Tanya and Doug Hiltz of the Wisteria Community Association feed people in need through the Stone Soup program, which marked its one-year anniversary Sunday. (NEWS BULLETIN file photo)

Nanaimo meal program will keep serving up soup after setback

Wisteria Community Association’s Stone Soup shack didn’t have a building permit

A volunteer-run meal program in downtown Nanaimo is continuing after a setback.

Tanya Hiltz of the Wisteria Community Association said her group’s Stone Soup initiative will continue with a “Plan B” after the City of Nanaimo advised that the soup shack on Nicol Street went up without a building permit.

“There’s no stove or oven, all we use here is roasting pans for re-heating the soup. So where do they get off saying it’s a structure when it has a tent for a roof?” Hiltz asked.

Stone Soup celebrated its one-year anniversary of operation on Sunday after being started by “a little tiny group that knew this has been needed for years,” Hiltz said.

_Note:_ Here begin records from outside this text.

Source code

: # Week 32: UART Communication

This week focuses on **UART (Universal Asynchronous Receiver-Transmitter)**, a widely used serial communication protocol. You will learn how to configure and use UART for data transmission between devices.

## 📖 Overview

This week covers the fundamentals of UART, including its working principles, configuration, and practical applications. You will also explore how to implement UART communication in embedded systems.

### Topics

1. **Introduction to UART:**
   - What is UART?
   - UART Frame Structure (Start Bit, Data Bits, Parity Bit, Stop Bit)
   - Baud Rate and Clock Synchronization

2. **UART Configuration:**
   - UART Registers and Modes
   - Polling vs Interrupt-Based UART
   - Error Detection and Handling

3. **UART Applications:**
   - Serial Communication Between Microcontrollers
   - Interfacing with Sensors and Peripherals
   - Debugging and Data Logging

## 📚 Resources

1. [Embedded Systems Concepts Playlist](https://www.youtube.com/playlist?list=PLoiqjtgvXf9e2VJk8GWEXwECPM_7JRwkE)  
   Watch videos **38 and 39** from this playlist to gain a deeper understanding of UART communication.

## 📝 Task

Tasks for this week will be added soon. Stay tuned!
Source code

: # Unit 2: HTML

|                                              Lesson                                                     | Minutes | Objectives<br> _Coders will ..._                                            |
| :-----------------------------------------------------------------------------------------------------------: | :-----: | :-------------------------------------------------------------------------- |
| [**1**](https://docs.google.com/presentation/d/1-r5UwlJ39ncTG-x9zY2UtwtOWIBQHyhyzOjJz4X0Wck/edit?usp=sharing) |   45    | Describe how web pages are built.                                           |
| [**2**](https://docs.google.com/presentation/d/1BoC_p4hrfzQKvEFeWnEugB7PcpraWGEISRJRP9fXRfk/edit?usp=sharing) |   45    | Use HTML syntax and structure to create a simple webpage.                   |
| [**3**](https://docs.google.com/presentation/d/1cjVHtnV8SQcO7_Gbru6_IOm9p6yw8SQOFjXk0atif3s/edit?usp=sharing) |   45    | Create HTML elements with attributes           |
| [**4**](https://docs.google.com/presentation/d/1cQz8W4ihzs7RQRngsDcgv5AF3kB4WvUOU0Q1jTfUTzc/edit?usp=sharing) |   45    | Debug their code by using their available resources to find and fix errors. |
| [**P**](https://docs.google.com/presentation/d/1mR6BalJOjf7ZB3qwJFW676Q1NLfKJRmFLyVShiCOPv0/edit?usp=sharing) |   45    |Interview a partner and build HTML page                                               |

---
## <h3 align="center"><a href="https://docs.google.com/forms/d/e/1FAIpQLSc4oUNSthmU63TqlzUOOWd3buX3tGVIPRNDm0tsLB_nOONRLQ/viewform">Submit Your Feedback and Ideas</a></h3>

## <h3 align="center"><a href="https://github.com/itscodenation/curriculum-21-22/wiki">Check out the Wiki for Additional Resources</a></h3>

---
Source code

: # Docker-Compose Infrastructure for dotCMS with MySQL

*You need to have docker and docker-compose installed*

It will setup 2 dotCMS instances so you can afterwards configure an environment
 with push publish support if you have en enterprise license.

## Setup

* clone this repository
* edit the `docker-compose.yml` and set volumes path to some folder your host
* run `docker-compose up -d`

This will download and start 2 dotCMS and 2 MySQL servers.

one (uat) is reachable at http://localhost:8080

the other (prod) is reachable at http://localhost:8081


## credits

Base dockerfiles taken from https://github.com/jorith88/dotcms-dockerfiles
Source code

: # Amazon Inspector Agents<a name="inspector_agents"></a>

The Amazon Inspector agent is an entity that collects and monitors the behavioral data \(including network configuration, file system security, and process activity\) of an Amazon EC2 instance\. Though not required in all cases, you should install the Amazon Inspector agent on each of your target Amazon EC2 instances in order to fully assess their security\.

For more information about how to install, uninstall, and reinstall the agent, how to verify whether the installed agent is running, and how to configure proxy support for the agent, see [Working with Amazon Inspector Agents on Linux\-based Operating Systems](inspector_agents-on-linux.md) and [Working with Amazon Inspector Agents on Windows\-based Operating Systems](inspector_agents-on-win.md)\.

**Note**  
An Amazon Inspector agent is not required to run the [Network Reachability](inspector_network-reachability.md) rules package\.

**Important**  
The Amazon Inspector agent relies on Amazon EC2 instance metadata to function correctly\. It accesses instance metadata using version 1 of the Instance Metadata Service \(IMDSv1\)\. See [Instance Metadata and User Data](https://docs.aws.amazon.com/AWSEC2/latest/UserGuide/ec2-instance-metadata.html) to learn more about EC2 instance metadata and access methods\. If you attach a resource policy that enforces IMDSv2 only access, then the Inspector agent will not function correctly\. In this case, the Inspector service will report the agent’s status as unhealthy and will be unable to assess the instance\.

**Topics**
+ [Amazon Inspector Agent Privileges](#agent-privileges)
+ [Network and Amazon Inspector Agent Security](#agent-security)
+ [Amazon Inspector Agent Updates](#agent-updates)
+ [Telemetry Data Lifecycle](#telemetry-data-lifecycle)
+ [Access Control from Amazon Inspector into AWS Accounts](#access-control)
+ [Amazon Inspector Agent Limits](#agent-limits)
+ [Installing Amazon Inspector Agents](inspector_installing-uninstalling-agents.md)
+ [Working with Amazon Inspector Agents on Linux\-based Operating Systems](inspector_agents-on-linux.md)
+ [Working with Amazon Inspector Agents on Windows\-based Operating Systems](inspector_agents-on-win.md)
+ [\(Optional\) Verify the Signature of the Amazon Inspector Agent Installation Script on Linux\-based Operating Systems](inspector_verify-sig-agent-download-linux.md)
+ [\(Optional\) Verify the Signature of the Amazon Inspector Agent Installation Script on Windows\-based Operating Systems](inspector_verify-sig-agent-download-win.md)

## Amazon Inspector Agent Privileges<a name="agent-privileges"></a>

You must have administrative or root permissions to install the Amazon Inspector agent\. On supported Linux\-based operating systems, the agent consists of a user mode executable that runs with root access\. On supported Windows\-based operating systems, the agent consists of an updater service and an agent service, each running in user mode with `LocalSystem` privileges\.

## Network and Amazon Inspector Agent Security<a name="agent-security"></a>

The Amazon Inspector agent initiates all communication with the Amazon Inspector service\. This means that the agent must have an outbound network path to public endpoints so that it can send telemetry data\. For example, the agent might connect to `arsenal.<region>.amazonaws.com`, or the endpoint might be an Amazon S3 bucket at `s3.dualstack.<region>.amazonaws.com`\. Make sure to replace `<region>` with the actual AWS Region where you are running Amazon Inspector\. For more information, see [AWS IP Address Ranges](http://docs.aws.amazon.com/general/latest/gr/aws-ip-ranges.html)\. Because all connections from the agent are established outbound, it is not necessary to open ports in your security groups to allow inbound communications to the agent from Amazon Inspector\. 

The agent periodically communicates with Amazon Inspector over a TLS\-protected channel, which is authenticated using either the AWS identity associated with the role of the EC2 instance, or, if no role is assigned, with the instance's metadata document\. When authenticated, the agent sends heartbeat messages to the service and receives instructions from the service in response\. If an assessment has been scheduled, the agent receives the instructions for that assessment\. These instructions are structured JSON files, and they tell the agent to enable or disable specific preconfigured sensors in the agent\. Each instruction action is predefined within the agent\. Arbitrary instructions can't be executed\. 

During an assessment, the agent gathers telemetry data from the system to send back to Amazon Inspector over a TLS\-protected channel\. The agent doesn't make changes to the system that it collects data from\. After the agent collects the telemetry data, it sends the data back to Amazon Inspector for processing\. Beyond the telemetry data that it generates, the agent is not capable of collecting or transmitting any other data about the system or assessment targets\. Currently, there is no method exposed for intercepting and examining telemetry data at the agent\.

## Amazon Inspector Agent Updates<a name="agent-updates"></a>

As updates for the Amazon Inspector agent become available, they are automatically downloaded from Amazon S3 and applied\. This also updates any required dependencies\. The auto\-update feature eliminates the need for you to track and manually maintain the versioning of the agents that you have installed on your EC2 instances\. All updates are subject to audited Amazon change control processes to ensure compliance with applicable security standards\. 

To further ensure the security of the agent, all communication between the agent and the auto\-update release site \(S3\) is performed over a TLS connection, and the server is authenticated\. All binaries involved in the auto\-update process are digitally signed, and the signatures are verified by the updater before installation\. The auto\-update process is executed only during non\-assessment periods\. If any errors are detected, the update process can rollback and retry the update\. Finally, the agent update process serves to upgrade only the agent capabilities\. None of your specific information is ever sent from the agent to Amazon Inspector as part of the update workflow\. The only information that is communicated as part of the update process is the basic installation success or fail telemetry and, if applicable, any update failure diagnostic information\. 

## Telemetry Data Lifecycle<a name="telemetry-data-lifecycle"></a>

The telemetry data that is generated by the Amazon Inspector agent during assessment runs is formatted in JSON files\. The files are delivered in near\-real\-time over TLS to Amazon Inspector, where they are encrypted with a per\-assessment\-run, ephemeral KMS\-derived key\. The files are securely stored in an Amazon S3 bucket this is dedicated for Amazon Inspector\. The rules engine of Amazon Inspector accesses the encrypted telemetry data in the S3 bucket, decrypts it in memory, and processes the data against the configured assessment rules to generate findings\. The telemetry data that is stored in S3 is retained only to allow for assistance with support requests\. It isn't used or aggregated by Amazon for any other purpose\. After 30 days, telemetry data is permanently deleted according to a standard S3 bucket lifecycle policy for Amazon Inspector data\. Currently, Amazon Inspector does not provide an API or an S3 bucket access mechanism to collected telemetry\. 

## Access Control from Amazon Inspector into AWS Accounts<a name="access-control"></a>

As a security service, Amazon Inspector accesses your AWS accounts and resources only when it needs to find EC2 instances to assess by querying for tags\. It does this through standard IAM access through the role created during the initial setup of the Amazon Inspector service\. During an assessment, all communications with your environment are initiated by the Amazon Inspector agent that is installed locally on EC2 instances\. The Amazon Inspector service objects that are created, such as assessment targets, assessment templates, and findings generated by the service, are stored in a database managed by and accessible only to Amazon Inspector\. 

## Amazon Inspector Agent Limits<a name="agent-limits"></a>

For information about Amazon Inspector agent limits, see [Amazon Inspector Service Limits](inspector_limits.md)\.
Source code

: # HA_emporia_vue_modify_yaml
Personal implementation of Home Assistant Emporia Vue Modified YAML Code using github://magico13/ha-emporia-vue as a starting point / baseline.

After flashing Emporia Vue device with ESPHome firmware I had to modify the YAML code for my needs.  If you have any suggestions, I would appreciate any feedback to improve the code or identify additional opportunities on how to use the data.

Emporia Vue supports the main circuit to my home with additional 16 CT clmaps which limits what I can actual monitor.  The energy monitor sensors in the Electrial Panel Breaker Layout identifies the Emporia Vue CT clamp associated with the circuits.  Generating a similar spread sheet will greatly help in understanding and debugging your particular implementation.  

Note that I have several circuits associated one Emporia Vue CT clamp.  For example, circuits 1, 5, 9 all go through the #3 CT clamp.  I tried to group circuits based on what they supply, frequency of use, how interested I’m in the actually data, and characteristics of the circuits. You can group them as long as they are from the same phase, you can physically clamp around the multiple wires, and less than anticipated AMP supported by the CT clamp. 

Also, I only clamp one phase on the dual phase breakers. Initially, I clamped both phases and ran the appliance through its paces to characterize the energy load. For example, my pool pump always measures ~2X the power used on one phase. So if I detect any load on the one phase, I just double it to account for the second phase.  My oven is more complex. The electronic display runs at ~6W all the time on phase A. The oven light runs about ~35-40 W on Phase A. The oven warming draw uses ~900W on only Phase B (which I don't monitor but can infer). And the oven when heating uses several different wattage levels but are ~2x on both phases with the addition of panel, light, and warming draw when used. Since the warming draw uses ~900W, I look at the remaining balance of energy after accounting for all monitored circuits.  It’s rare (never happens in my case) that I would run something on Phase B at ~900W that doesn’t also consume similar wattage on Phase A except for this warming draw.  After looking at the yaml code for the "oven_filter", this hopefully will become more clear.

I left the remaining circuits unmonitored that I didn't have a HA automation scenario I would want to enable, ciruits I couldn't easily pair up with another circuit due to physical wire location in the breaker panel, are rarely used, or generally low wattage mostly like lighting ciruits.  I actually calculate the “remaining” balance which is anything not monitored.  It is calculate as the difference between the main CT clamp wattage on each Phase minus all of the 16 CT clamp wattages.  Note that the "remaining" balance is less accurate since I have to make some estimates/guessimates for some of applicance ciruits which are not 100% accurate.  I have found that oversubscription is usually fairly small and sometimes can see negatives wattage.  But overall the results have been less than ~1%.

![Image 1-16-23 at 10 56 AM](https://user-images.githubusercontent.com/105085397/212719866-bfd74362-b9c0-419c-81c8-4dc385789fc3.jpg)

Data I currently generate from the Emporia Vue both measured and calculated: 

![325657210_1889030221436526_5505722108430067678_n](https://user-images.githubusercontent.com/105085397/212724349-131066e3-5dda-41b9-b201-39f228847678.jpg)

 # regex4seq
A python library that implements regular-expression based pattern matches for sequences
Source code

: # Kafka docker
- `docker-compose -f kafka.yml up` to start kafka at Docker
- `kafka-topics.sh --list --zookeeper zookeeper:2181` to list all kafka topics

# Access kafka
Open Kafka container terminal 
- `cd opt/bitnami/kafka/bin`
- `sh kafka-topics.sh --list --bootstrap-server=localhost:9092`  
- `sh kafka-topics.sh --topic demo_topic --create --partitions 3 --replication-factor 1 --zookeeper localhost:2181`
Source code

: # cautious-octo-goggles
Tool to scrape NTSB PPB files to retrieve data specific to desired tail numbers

Dale Lindsay, the city’s director of community development, didn’t wish to speak to specifics but said the responsibility is generally on a property owner to bring to the city an applications showing what’s intended to be built and how it complies with code.

“In this case and in the majority of these cases, it’s based on complaints,” he said. “If we get a complaint, we respond, staff visit a site and then we’ll provide correspondence to the owner.”

Stone Soup originally operated out of a tent and Hiltz said she’s allowed to have a tent on the property.